Mi mamá, cuando mi hermana y yo éramos niños, nos amortajaba para que no se colara el frío y quedáramos inmóviles, como envueltos en una crisálida. Era la única manera de calentarse en una Bogotá lluviosa y gélida como la de mi infancia y como la de mi adultez, porque el clima está inmamable.
Pero volviendo al cuento, quién sabe si el clásico pueda afectar los resultados del examen del sueño o si una derrota o una victoria podrá aumentar el índice de apneas, pero mientras trato de llevar a cabo el plan adecuado para capar dormida en casa ajena, empiezo a pensar en cada clásico que está en mi cabeza y se viene uno del 89 en el que hubo una víctima y un victimario; la víctima fue el joven defensa central Rubén Darío Ramírez, bogotano, con buena técnica pero al que los nervios lo traicionaron la noche en la que debió reemplazar al siempre impecable Jorge Raúl Balbis, que había sido expulsado en el clásico anterior: es que se jugaban una especie de hexagonales en aquel entonces y se disputaron dos clásicos consecutivos.
En el primero Millonarios había ganado 1-0 con gol de Vanemerak de penal y el azul había jugado de uniforme blanco. El arbitraje fue horrible en contra de Santa Fe y el árbitro echó a tres rojos: a Freddy Rincón, creo que a Pepe Romeiro Hurtado y al siempre leal Balbis, entonces Diego Umaña alineó al chico Ramírez.

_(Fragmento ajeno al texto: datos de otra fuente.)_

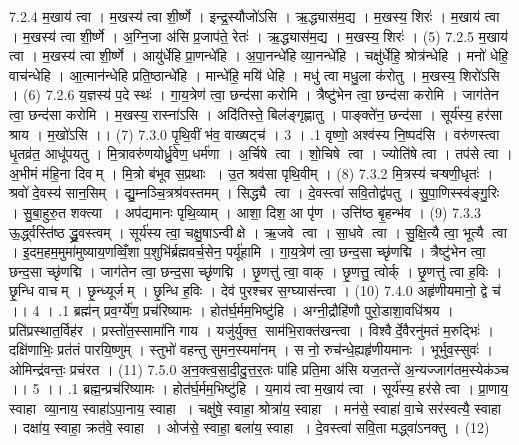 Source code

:7.2.4
म॒खाय॑ त्वा । म॒खस्य॑ त्वा शी॒र्ष्णे । इन्द्र॒स्यौजो॑ऽसि । ऋ॒द्ध्यास॑म॒द्य । म॒खस्य॒ शिरः॑ । म॒खाय॑ त्वा । म॒खस्य॑ त्वा शी॒र्ष्णे । अ॒ग्नि॒जा अ॑सि प्र॒जाप॑ते॒ रेतः॑ । ऋ॒द्ध्यास॑म॒द्य । म॒खस्य॒ शिरः॑ । (5)
7.2.5
म॒खाय॑ त्वा । म॒खस्य॑ त्वा शी॒र्ष्णे । आयु॑र्धेहि प्रा॒णन्धे॑हि । अ॒पा॒नन्धे॑हि व्या॒नन्धे॑हि । चक्षु॑र्धेहि॒ श्रोत्र॑न्धेहि । मनो॑ धेहि॒ वाच॑न्धेहि । आ॒त्मान॑न्धेहि प्रति॒ष्ठान्धे॑हि । मान्धे॑हि॒ मयि॑ धेहि । मधु॑ त्वा मधु॒ला क॑रोतु । म॒खस्य॒ शिरो॑ऽसि । (6)
7.2.6
य॒ज्ञस्य॑ प॒दे स्थः॑ । गा॒य॒त्रेण॑ त्वा॒ छन्द॑सा करोमि । त्रैष्टु॑भेन त्वा॒ छन्द॑सा करोमि । जाग॑तेन त्वा॒ छन्द॑सा करोमि । म॒खस्य॒ रास्ना॑ऽसि । अदि॑तिस्ते॒ बिल॑ङ्गृह्णातु । पाङ्क्ते॑न॒ छन्द॑सा । सूर्य॑स्य॒ हर॑सा श्राय । म॒खो॑ऽसि ।। (7)
7.3.0
पृ॒थि॒वीं भ॑व॒ वाख्षट्च॑ । 3 ।
.1
वृष्णो॒ अश्व॑स्य नि॒ष्पद॑सि । वरु॑णस्त्वा धृ॒तव्र॑त॒ आधू॑पयतु । मि॒त्रावरु॑णयोर्ध्रु॒वेण॒ धर्म॑णा । अ॒र्चिषे त्वा । शो॒चिषे त्वा । ज्योति॑षे त्वा । तप॑से त्वा । अ॒भीमं म॑हि॒ना दिवम् । मि॒त्रो ब॑भूव स॒प्रथाः । उ॒त श्रव॑सा पृथि॒वीम् । (8)
7.3.2
मि॒त्रस्य॑ चऱ्षणी॒धृतः॑ । श्रवो॑ दे॒वस्य॑ सान॒सिम् । द्यु॒म्नञ्चि॒त्रश्र॑वस्तमम् । सिद्ध्यै त्वा । दे॒वस्त्वा॑ सवि॒तोद्व॑पतु । सु॒पा॒णिस्स्व॑ङ्गु॒रिः । सु॒बा॒हुरु॒त शक्त्या । अप॑द्यमानः पृथि॒व्याम् । आशा॒ दिश॒ आ पृ॑ण । उत्ति॑ष्ठ बृ॒हन्भ॑व । (9)
7.3.3
ऊ॒र्द्ध्वस्ति॑ष्ठ द्ध्रु॒वस्त्वम् । सूर्य॑स्य त्वा॒ चक्षु॒षाऽन्वीक्षे । ऋ॒जवे त्वा । सा॒धवे त्वा । सु॒क्षि॒त्यै त्वा॒ भूत्यै त्वा । इ॒दम॒हम॒मुमा॑मुष्याय॒णव्विँ॒शा प॒शुभि॑र्ब्रह्मवर्च॒सेन॒ पर्यू॑हामि । गा॒य॒त्रेण॑ त्वा॒ छन्द॒सा च्छृ॑णद्मि । त्रैष्टु॑भेन त्वा॒ छन्द॒सा च्छृ॑णद्मि । जाग॑तेन त्वा॒ छन्द॒सा च्छृ॑णद्मि । छृ॒णत्तु॑ त्वा॒ वाक् । छृ॒णत्तु॒ त्वोर्क् । छृ॒णत्तु॑ त्वा ह॒विः । छृ॒न्धि वाचम् । छृ॒न्ध्यूर्जम् । छृ॒न्धि ह॒विः । देव॑ पुरश्चर स॒ग्घ्यास॑न्त्वा । (10)
7.4.0
अहृ॑णीयमानो॒ द्वे च॑ ।। 4 ।
.1
ब्रह्म॑न् प्रव॒र्ग्ये॑ण॒ प्रच॑रिष्यामः । होत॑र्घ॒र्मम॒भिष्टु॑हि । अग्नी॒द्रौहि॑णौ पुरो॒डाशा॒वधि॑श्रय । प्रति॑प्रस्थात॒र्विह॑र । प्रस्तो॑त॒स्सामा॑नि गाय । यजु॑र्युक्त॒ साम॑भि॒राक्त॑खन्त्वा । विश्वैर्दे॒वैरनु॑मतं म॒रुद्भिः॑ । दक्षि॑णाभिः॒ प्रत॑तं पारयि॒ष्णुम् । स्तुभो॑ वहन्तु सुमन॒स्यमा॑नम् । स नो॒ रुच॑न्धे॒ह्यहृ॑णीयमानः । भूर्भुव॒स्सुवः॑ । ओमिन्द्र॑वन्तः॒ प्रच॑रत । (11)
7.5.0
अ॒न॒क्त्व॒सा॒दी॒दु॒त्त॒र॒तः पा॑हि प्रति॒मा अ॑सि यज॒तन्ते॑ अ॒न्यज्जाग॑तम॒स्येक॑ञ्च ।। 5 ।।
.1
ब्रह्म॒न्प्रच॑रिष्यामः । होत॑र्घ॒र्मम॒भिष्टु॑हि । य॒माय॑ त्वा म॒खाय॑ त्वा । सूर्य॑स्य॒ हर॑से त्वा । प्रा॒णाय॒ स्वाहा व्या॒नाय॒ स्वाहा॑ऽपा॒नाय॒ स्वाहा । चक्षु॑षे॒ स्वाहा॒ श्रोत्रा॑य॒ स्वाहा । मन॑से॒ स्वाहा॑ वा॒चे सर॑स्वत्यै॒ स्वाहा । दक्षा॑य॒ स्वाहा॒ क्रत॑वे॒ स्वाहा । ओज॑से॒ स्वाहा॒ बला॑य॒ स्वाहा । दे॒वस्त्वा॑ सवि॒ता मद्ध्वा॑ऽनक्तु । (12)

En el primer balón que tuvo en los pies, Ramírez se embolató y perdió la pelota en el minuto 1 ante Jorge Raigoza. El puntero de Millos le robó la cartera al pelado y de globito, se la mandó guardar al pobre arquero rojo Fernando Hernández y ya el juego para Ramírez no tuvo paz, sobre todo porque después dejó un rebote al borde del área, que aprovechó Pimentel para hacer un golazo de media distancia y de nuevo Pimentel -el victimario de aquella noche- metió un gran cabezazo ante la pasividad del chino Ramírez que nunca más volvió a ver la titular luego de ese 3-0. ¿Qué sería de él?
Las derrotas también marcan, como en el 88 el día que Claudio Morresi —Crack que jugó poco y muy bien en Santa Fe y que después de ser secretario de deportes en Argentina hoy es legislador de Buenos Aires y que cuenta una historia propia terrible ya que, cuando apenas empezaba a oler la profesional en Huracán, club en el que debutó, andaba buscando a su hermano, que fue raptado por la dictadura y jamás apareció— le pintó la cara a Millos él solito y, además, le hizo un golazo al espantoso Cousillas.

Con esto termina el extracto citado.